# BRIEF
The stretch from the line with "send Diagnostic LogsLogs." through the line with "Amadeus CSV file" in the records below: write it out exactly, and nothing else.
━━ ENTRIES PROVIDED
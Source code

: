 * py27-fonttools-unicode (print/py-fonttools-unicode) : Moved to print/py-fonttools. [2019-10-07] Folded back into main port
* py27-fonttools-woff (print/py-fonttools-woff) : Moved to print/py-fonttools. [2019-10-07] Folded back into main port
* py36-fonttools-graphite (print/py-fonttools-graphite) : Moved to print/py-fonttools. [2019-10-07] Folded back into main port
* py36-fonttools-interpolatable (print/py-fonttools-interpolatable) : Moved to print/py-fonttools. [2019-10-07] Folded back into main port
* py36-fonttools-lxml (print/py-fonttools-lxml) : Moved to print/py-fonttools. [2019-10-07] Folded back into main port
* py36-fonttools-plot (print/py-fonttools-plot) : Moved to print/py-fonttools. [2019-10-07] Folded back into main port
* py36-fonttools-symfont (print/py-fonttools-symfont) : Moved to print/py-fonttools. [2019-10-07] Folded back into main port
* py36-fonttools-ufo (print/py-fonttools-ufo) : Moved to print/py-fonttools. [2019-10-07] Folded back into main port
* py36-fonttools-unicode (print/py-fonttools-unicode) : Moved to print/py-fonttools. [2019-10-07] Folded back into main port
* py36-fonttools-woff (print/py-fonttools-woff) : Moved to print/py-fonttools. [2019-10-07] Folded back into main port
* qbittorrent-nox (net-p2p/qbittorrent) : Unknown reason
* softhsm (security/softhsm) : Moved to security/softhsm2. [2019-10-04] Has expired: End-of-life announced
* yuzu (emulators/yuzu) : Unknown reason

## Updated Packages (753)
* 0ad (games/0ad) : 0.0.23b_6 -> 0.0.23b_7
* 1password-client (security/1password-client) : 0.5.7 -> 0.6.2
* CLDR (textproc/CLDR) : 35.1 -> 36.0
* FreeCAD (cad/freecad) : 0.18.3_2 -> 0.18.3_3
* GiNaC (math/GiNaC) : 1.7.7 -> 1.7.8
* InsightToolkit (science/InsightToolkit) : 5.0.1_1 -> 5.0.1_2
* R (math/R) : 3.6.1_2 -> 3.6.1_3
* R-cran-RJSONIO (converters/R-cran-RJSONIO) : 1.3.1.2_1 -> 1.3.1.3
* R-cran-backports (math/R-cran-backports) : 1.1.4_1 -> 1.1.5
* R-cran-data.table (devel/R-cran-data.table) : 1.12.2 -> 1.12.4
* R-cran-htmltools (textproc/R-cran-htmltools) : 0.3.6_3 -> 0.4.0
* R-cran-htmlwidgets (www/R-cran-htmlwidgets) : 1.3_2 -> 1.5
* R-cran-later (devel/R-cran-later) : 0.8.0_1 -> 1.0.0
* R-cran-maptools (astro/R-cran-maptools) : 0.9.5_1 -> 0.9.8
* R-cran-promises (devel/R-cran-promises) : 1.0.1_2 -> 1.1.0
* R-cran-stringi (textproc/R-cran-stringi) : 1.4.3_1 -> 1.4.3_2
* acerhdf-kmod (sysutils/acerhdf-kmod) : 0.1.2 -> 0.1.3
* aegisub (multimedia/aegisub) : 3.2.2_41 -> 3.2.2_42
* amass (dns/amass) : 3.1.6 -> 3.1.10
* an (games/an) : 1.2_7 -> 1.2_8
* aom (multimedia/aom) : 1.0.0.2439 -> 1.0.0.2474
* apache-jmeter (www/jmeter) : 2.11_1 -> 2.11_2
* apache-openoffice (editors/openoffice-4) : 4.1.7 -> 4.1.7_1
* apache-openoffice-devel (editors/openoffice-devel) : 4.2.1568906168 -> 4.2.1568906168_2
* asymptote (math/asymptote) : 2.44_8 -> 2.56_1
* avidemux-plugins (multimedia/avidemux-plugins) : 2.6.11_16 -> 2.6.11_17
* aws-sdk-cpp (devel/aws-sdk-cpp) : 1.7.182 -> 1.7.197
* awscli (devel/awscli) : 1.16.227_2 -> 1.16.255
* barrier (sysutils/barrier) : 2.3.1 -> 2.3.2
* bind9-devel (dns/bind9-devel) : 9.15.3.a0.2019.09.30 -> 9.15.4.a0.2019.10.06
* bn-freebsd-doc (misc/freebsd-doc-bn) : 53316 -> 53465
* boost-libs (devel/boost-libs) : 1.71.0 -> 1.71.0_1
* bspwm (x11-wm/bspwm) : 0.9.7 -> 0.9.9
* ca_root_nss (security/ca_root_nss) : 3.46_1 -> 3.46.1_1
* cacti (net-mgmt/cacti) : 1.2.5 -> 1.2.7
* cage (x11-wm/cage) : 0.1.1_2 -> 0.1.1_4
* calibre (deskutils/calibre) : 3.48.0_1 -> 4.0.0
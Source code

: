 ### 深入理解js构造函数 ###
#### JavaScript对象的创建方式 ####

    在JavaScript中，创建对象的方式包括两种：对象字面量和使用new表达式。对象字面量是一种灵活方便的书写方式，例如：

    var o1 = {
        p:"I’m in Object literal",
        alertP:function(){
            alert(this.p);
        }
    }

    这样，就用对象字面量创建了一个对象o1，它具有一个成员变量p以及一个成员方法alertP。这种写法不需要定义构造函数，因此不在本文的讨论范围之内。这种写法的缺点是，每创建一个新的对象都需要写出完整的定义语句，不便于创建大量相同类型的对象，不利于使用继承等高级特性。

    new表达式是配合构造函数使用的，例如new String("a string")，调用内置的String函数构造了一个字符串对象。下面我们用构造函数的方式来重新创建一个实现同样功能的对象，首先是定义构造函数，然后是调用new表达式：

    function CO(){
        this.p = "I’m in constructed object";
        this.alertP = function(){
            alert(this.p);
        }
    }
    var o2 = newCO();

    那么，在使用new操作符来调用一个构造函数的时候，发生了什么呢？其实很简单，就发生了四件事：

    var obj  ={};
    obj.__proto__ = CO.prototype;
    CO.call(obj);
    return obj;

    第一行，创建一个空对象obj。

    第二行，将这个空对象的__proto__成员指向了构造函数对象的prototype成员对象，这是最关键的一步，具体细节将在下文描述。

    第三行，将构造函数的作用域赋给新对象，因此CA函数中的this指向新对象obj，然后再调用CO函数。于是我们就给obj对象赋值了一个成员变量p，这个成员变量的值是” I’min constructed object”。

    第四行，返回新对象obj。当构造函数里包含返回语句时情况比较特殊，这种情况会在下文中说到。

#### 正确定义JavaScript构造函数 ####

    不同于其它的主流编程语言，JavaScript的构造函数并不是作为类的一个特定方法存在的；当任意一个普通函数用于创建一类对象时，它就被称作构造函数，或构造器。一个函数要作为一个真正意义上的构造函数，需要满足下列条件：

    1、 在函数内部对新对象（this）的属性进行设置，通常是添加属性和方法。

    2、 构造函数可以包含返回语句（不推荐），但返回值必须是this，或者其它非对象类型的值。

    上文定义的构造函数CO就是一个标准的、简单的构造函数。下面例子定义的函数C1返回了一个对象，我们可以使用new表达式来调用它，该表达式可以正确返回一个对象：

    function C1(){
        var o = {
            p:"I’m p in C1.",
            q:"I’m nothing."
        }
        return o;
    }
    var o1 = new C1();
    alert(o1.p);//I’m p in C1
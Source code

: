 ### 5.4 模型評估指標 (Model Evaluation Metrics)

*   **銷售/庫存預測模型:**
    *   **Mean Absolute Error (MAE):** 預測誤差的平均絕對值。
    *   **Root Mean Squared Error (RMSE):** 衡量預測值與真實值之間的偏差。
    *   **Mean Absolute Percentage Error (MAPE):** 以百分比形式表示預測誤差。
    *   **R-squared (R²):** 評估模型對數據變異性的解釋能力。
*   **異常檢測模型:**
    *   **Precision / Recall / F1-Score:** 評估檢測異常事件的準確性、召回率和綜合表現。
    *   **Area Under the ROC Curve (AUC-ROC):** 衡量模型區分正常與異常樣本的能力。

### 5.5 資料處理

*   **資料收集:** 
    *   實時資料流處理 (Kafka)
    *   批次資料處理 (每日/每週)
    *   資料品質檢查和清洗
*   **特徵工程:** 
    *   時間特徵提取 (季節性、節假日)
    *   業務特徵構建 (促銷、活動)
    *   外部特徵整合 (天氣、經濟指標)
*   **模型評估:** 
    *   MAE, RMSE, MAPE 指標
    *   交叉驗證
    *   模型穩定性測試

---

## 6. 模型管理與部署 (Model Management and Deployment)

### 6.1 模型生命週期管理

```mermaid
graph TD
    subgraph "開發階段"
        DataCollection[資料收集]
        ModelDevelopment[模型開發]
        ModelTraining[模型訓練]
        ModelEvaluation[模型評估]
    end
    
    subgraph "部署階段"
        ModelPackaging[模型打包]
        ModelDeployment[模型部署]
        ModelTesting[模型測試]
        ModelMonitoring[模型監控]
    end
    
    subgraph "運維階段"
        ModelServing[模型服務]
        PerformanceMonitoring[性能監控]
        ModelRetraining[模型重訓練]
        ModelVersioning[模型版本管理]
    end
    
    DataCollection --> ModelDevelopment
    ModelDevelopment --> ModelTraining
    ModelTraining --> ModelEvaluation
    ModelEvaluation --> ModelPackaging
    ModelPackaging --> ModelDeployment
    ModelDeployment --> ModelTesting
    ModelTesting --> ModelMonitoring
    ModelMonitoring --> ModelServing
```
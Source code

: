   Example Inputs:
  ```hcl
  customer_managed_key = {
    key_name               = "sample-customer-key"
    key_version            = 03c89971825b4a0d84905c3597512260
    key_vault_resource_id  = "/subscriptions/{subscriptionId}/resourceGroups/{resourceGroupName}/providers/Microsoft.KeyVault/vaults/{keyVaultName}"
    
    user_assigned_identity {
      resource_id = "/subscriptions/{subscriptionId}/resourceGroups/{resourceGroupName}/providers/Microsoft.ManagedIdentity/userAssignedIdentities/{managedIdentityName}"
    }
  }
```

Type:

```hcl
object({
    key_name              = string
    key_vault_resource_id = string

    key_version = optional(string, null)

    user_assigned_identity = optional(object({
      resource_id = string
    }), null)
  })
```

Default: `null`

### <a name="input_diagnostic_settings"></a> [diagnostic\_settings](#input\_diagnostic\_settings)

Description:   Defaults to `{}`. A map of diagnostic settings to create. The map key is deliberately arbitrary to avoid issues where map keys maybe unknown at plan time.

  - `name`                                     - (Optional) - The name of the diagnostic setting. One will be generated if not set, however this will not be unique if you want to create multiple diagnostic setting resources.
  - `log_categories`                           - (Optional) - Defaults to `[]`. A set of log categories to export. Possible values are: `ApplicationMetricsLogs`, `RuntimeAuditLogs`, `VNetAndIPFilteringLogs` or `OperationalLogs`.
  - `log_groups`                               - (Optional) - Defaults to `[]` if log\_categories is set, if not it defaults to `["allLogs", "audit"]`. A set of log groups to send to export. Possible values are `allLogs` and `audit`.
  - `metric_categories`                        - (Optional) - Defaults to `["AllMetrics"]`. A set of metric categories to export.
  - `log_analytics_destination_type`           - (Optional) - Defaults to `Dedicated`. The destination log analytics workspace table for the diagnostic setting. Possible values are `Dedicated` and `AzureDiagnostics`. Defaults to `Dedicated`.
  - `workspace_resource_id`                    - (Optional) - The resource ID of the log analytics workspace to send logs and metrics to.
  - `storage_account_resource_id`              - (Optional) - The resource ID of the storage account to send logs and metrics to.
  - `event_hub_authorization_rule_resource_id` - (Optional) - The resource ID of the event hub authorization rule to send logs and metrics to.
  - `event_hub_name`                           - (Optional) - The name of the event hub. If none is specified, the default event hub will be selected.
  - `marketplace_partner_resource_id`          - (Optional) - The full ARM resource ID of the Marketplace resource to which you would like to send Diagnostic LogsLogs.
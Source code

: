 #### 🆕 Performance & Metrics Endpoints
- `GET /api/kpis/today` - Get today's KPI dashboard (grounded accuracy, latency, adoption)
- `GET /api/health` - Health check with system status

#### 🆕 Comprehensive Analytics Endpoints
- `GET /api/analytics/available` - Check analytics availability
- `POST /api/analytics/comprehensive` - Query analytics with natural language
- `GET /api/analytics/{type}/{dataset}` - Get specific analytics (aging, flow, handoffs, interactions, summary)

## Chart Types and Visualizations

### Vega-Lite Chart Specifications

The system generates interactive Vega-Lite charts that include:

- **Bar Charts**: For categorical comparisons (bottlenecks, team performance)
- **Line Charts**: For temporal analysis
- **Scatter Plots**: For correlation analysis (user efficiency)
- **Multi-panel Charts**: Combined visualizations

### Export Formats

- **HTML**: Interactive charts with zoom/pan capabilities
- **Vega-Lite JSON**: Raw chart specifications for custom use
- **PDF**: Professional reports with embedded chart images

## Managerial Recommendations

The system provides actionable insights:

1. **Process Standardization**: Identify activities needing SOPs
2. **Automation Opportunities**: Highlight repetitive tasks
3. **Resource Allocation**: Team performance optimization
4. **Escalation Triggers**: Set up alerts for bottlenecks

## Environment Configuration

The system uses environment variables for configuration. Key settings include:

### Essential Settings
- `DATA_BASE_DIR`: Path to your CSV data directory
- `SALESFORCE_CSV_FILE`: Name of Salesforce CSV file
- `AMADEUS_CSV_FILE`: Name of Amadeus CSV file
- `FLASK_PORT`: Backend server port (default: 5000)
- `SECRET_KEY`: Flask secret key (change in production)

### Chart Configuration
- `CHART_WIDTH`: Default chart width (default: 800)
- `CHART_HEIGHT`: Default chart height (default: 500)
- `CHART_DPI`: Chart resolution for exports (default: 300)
━━━━
# RESPONSE AREA
  - `marketplace_partner_resource_id`          - (Optional) - The full ARM resource ID of the Marketplace resource to which you would like to send Diagnostic LogsLogs.
Source code

: #### 🆕 Performance & Metrics Endpoints
- `GET /api/kpis/today` - Get today's KPI dashboard (grounded accuracy, latency, adoption)
- `GET /api/health` - Health check with system status

#### 🆕 Comprehensive Analytics Endpoints
- `GET /api/analytics/available` - Check analytics availability
- `POST /api/analytics/comprehensive` - Query analytics with natural language
- `GET /api/analytics/{type}/{dataset}` - Get specific analytics (aging, flow, handoffs, interactions, summary)

## Chart Types and Visualizations

### Vega-Lite Chart Specifications

The system generates interactive Vega-Lite charts that include:

- **Bar Charts**: For categorical comparisons (bottlenecks, team performance)
- **Line Charts**: For temporal analysis
- **Scatter Plots**: For correlation analysis (user efficiency)
- **Multi-panel Charts**: Combined visualizations

### Export Formats

- **HTML**: Interactive charts with zoom/pan capabilities
- **Vega-Lite JSON**: Raw chart specifications for custom use
- **PDF**: Professional reports with embedded chart images

## Managerial Recommendations

The system provides actionable insights:

1. **Process Standardization**: Identify activities needing SOPs
2. **Automation Opportunities**: Highlight repetitive tasks
3. **Resource Allocation**: Team performance optimization
4. **Escalation Triggers**: Set up alerts for bottlenecks

## Environment Configuration

The system uses environment variables for configuration. Key settings include:

### Essential Settings
- `DATA_BASE_DIR`: Path to your CSV data directory
- `SALESFORCE_CSV_FILE`: Name of Salesforce CSV file
- `AMADEUS_CSV_FILE`: Name of Amadeus CSV file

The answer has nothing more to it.